Uno de los principales desafíos en la evaluación de modelos predictivos de deterioro es la disponibilidad de datos clínicos en tiempo real. Mientras que los hospitales equipados con tecnología avanzada pueden ofrecer un vasto conjunto de indicadores clínicos, los ambientes más simplificados, que se asemejan a los modelos de MCI, dependen principalmente de medidas fisiológicas básicas, como constantes vitales. Al limitar los datos a esta información inicial, se plantea la pregunta de cuán efectiva puede ser la predicción de deterioro en estas condiciones restrictivas.

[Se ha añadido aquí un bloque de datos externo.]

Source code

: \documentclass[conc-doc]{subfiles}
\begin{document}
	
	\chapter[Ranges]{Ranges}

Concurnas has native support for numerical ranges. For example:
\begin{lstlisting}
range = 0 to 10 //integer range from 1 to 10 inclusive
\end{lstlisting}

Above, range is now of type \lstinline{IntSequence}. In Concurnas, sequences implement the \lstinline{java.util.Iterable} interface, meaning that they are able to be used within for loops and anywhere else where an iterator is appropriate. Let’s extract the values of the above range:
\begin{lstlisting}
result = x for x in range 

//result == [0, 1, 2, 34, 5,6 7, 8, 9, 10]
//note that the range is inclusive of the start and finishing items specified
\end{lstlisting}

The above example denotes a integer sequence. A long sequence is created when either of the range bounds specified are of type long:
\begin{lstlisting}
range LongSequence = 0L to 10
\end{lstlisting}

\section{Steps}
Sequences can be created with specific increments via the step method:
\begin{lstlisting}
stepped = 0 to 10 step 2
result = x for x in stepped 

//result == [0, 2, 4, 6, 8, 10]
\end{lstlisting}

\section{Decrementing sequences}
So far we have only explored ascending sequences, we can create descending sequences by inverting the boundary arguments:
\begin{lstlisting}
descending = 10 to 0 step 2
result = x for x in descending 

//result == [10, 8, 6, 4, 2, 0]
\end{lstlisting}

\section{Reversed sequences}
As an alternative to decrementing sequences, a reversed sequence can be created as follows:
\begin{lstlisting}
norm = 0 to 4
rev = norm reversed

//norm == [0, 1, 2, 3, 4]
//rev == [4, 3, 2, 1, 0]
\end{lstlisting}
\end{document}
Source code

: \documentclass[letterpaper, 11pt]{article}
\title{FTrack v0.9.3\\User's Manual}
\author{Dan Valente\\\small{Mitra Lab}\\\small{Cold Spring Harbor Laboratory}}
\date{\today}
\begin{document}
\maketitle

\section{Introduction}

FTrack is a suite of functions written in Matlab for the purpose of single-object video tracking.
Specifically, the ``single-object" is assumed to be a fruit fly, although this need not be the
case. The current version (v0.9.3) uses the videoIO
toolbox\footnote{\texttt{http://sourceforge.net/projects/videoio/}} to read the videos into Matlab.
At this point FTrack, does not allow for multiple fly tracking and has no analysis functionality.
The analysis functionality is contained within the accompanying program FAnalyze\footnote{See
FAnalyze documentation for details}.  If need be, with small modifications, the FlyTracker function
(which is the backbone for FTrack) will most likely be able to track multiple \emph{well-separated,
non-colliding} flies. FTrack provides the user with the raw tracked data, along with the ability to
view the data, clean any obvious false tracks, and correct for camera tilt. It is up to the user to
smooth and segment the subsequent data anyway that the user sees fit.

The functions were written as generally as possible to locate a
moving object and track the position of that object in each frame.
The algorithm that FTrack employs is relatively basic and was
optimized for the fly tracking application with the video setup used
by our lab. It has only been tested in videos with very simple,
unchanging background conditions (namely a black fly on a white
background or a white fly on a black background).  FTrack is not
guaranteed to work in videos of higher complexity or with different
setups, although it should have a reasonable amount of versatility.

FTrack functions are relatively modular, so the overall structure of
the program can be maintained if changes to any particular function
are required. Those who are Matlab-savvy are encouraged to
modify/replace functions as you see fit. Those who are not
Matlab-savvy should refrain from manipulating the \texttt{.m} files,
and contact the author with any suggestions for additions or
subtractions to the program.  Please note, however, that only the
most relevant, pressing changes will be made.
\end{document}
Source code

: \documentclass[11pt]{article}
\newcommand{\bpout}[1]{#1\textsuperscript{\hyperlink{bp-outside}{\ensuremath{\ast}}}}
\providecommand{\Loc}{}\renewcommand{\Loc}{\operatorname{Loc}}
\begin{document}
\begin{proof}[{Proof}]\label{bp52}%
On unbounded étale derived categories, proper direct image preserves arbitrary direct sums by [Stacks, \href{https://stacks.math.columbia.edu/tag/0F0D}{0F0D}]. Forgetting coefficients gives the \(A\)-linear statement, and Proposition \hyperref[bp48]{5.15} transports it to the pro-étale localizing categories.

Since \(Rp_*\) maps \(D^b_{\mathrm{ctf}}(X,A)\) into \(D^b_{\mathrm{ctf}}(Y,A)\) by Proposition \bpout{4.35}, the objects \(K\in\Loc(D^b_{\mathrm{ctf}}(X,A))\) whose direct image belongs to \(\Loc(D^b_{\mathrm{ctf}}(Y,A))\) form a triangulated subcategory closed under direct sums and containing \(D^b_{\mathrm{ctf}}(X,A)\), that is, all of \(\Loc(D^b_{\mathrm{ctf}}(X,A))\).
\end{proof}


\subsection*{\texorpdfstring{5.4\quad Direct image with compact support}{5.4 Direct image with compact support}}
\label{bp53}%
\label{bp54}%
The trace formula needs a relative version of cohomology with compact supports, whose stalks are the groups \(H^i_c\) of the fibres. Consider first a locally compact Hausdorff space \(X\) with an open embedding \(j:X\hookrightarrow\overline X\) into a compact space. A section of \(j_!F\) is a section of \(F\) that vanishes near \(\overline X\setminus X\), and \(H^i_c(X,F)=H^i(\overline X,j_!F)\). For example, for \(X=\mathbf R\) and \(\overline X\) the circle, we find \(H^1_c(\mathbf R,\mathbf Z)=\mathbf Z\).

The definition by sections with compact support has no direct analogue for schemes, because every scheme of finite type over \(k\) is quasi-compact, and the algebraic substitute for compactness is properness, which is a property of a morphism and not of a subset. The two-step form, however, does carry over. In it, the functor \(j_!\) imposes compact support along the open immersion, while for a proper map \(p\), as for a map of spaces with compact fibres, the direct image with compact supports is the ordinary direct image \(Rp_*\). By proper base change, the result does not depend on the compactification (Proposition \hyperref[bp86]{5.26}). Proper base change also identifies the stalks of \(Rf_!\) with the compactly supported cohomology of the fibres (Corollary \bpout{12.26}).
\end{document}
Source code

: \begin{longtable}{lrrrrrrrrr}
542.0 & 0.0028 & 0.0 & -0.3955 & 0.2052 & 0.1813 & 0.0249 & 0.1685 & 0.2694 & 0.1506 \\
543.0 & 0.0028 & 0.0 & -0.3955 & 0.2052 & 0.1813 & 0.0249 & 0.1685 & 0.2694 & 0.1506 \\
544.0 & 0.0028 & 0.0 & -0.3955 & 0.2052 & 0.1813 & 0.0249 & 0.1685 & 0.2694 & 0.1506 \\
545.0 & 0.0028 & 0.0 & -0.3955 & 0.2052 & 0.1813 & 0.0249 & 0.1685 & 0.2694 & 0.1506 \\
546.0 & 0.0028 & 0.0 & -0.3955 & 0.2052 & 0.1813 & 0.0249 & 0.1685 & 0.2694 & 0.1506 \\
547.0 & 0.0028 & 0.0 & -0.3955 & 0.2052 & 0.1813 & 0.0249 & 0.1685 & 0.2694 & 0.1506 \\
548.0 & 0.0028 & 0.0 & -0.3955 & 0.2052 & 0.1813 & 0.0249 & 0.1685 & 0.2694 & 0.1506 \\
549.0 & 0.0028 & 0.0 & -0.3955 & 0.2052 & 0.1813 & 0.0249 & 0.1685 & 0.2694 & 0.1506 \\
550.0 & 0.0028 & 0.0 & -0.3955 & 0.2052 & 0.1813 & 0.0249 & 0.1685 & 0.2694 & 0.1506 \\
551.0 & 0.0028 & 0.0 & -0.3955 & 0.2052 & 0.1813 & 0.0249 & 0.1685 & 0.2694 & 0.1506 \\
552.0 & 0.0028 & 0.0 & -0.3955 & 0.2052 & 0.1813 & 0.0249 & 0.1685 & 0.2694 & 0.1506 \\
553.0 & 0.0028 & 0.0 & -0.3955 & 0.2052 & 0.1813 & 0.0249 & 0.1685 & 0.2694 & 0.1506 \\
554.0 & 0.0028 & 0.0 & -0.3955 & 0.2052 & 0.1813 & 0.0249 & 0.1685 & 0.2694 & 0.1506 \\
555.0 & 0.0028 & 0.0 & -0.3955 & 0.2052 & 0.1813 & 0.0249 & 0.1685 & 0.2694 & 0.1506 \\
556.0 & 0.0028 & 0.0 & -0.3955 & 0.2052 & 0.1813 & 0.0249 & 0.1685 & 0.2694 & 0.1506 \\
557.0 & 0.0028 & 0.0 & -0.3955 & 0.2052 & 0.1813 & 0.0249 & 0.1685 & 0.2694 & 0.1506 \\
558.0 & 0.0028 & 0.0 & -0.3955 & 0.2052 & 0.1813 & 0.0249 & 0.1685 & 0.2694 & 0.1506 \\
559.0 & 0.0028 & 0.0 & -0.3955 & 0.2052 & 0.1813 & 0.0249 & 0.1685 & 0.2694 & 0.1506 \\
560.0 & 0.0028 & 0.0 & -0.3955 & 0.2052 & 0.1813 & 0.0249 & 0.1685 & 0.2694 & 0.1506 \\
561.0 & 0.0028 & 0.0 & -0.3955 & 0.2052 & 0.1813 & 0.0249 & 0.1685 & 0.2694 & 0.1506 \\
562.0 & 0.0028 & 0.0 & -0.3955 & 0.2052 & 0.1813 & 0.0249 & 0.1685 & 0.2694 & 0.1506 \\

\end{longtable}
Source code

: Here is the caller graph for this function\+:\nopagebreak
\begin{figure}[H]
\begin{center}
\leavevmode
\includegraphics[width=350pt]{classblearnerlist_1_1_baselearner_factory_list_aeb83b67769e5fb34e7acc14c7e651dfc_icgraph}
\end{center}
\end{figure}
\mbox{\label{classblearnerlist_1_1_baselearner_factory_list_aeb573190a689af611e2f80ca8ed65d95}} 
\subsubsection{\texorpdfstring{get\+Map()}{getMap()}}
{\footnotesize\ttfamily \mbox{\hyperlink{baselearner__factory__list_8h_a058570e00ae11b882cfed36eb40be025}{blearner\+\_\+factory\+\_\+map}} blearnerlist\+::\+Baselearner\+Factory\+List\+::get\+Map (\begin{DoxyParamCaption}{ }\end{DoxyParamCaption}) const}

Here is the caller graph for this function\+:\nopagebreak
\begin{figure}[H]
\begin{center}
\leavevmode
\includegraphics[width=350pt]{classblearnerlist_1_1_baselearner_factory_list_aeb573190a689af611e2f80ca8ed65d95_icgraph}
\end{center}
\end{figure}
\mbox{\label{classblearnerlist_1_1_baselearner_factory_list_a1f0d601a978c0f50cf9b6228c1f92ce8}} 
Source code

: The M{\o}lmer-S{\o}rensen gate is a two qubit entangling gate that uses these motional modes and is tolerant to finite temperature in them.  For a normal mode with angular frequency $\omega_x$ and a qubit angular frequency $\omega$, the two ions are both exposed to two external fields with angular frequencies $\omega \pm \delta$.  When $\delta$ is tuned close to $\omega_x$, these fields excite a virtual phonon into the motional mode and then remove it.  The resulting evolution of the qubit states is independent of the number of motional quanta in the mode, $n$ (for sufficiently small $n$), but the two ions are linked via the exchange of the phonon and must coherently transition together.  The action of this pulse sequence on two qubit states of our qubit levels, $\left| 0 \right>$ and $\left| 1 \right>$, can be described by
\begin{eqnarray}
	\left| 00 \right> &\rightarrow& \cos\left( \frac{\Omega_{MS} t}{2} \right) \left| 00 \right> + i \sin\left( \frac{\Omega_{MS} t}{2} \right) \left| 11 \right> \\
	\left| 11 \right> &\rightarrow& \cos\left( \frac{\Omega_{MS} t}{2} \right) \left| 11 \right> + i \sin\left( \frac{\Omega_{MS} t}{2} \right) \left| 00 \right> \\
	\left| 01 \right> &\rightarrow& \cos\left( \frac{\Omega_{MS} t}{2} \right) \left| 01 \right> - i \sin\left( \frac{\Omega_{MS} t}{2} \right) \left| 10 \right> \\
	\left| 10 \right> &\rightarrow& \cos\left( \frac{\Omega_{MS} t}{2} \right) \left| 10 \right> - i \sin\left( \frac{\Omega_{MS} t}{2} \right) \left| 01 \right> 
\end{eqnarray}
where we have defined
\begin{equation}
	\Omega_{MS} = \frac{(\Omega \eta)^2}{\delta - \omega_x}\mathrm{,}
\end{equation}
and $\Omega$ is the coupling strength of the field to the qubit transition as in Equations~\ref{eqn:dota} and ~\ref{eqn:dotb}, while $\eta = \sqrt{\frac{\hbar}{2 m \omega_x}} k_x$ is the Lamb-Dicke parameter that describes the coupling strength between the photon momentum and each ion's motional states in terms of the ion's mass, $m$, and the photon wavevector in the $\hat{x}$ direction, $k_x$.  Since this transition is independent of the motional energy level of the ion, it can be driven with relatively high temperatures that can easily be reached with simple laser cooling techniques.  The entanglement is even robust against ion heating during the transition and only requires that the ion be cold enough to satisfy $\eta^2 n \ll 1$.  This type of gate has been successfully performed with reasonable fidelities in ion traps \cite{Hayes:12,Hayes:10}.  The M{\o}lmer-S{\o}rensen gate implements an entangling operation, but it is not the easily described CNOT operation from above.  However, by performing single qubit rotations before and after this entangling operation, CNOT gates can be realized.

Investigaciones recientes sugieren que, a pesar de la reducción de datos, las mediciones fisiológicas tempranas conservan un alto valor predictivo. Esto implica que incluso soluciones de software basadas en inteligencia artificial pueden ser efectivas en la identificación de riesgos potenciales, utilizando únicamente información básica. Este enfoque es vital para el desarrollo de aplicaciones a medida que se integren en los flujos de trabajo clínicos sin requerir una infraestructura tecnológica compleja.
Los análisis de contribución de variables han señalado que, entre las mediciones fisiológicas, los parámetros respiratorios y de oxigenación son determinantes en la estratificación de riesgos inicial. Esto es significativo para el diseño de sistemas de soporte de decisiones en triaje, donde el uso de agentes de inteligencia artificial puede potenciar la capacidad de los profesionales de la salud para tomar decisiones informadas en situaciones críticas.
Además, la incorporación de tecnologías de inteligencia de negocio puede facilitar la interpretación de los datos obtenidos, permitiendo a los equipos clínicos analizar tendencias y patrones en la evolución de los pacientes con mayor agilidad. Desde una perspectiva empresarial, la implementación de software a medida en hospitales que abogan por una atención más eficiente y eficaz se convierte en una prioridad, especialmente en un mundo donde la ciberseguridad y la protección de datos son fundamentales.
En conclusión, la comparativa entre el triaje convencional y el modelo de MCI bajo limitaciones ofrece oportunidades valiosas para optimizar la atención médica. Aprovechar las soluciones de inteligencia artificial y el desarrollo tecnológico permitirá a los profesionales de la salud predecir el deterioro de los pacientes de manera efectiva, incluso con información limitada. Esto no sólo mejorará la atención al paciente, sino que también posicionará a los hospitales para avanzar hacia un modelo de atención más resiliente y adaptable.